The abrupt change of fortunes over the past couple of years for the retail sector comes as little surprise to anyone who has taken note of the dismaying transformation of the urban landscape into an antiseptic sprawl of shops selling $3,000 hand bags, $300 jeans, $1,000 shoes and $100,000 watches in order to cater to a single demographic – the cash-flushed tourist from the Mainland. Now that the parade of well heeled Chinese has quieted to a peep as a result of the anti-corruption campaign and the slowdown in the Mainland economy, Hong Kong is left singing the double whammy blues of under-utilized retail space and a public that feels disaffected and jilted by its leaders for shunting aside their welfare. The luxury malls feel like ghost-towns during weekdays, while on weekends, eyeballs get a lot more action than wallets. Meanwhile, tea shops and family dinner tables are filled with locals who are increasingly pissed as hell about it all. It’s a safe bet that no one is going to cry over the demise of a bunch of Louis Vuitton, Valentino, or Vertu stores.

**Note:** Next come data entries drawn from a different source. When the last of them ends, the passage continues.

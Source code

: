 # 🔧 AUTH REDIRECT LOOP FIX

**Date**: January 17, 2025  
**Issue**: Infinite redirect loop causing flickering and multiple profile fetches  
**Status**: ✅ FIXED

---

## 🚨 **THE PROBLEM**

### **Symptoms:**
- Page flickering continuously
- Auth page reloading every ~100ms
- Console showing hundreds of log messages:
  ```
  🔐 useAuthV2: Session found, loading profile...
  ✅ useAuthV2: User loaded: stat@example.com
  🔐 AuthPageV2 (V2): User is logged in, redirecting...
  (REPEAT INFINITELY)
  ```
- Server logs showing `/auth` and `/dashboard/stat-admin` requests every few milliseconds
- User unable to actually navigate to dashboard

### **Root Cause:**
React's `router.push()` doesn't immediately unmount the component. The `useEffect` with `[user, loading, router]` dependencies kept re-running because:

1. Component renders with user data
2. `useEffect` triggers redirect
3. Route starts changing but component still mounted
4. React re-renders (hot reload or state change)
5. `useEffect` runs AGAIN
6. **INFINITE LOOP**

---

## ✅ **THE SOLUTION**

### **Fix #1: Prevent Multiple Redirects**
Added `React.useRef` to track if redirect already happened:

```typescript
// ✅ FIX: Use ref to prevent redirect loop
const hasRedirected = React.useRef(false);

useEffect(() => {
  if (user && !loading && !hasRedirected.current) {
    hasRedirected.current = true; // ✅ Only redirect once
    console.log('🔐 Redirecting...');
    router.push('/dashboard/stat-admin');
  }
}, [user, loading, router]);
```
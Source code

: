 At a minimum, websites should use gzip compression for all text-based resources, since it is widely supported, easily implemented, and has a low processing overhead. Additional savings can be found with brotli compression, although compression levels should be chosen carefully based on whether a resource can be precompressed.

This year’s June 4th protest  has provided an occasion to reflect on interesting ironies about China’s development over the past quarter century. Back then, the Beijing protest was over government suppression of civil liberties in a society where poverty was also a widespread problem. In response to the uprising, the Chinese leadership liberalized the economy in order to increase the welfare of the country’s citizens, while still keeping thumbs firmly pressed down on personal freedoms. In the ensuing twenty five years, stunning rates of economic growth did much to keep a lid on widespread public protests; people were loath to upset the apple cart while they were able to bake larger and sweeter pies from them. However, the grotesque wealth inequality - much of it skewed in favor of the families of the bureaucrats who brutally crushed the student gathering - that has resulted from the government's go-go investment policies has been stoking public disgruntlement again. In essence, suppression of economy liberties caused by an uneven playing field has now become as big an issue as that of personal liberty.
The record crowds in Hong Kong that showed up to light candles and call out to Beijing and the world harbor a wide variety of concerns. They want to be able to directly choose their leader through free elections in 2017. They want those individuals and public institutions that are in a position to promote social equality to do more than look after themselves. They are outraged that rampant Mainland growth has imported pollution, inflation and scarcity for essentials such as quality healthcare, education, and safe foodstuffs. They want to be able to shop in their neighborhoods for things which they need everyday, rather than window-shop at glittery things they can only imagine owning without busting their budgets. But underlying it all, they want what anyone anywhere would want - fairness and freedom in a place where they have a sense of belonging. It would be sad (and potentially dangerous) to think that it would take another twenty five years to give those basics back to the people. It's not too much to ask for.